:: WORK ORDER ::
If a line in the records below contains the word "fragile", copy it out.

:: MATERIAL FOR THIS EXERCISE ::

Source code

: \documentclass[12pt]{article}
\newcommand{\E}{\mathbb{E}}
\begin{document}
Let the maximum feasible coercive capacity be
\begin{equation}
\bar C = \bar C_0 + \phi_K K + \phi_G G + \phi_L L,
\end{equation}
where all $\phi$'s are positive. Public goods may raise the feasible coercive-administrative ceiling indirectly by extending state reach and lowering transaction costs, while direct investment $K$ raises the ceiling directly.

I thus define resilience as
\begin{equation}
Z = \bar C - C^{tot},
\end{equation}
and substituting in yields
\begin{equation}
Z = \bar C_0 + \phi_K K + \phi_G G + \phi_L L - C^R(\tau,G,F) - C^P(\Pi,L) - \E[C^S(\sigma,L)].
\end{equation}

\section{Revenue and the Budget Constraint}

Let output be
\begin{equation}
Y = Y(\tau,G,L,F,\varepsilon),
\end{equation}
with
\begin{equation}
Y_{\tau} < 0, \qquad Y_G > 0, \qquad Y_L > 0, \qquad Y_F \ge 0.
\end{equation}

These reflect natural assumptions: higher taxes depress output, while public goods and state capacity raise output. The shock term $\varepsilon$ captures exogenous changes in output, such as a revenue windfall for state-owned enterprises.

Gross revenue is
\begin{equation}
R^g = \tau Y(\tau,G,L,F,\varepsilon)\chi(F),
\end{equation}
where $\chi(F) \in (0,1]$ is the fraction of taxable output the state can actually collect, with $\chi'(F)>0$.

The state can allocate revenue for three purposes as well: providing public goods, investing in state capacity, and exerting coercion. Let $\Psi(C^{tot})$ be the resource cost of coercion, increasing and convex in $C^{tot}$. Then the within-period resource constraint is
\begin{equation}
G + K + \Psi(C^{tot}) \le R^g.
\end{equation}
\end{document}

---

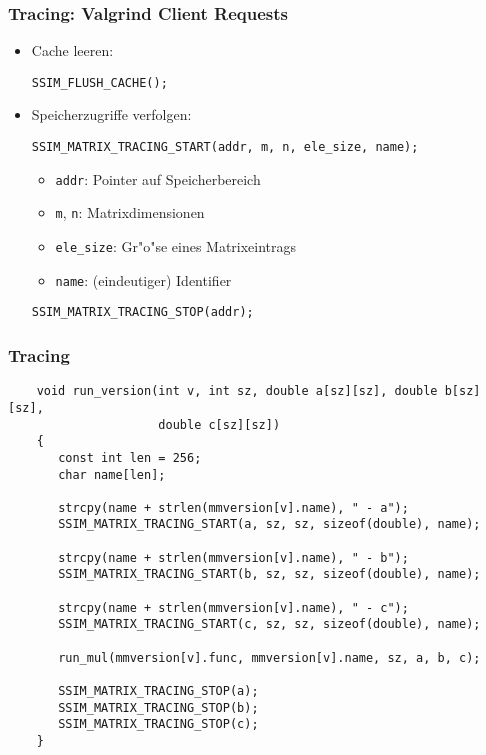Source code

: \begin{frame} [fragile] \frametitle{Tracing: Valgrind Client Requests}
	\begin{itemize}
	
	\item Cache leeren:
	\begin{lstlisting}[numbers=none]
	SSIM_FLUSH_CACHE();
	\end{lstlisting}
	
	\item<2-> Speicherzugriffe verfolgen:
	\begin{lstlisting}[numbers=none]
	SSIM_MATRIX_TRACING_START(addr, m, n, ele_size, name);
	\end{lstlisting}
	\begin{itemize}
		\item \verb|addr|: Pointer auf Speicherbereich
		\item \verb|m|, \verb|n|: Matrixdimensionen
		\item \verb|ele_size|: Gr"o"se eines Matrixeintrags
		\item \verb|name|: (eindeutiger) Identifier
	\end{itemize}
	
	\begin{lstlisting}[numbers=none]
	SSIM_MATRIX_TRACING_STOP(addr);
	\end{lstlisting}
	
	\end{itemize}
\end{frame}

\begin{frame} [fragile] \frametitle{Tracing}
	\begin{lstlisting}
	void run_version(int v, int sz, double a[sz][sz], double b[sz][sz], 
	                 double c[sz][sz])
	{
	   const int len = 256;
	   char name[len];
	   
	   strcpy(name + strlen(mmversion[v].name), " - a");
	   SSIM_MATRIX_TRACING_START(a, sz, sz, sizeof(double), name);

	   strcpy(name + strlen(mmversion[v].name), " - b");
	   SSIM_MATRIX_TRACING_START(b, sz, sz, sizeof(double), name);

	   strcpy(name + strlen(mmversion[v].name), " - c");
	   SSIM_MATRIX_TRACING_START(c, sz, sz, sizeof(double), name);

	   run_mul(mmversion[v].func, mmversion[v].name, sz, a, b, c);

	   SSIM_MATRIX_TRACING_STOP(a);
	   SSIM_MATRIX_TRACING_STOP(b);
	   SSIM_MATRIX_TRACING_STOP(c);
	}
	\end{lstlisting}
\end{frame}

:: RESULT OF THE EXERCISE ::
: \begin{frame} [fragile] \frametitle{Tracing: Valgrind Client Requests}
\begin{frame} [fragile] \frametitle{Tracing}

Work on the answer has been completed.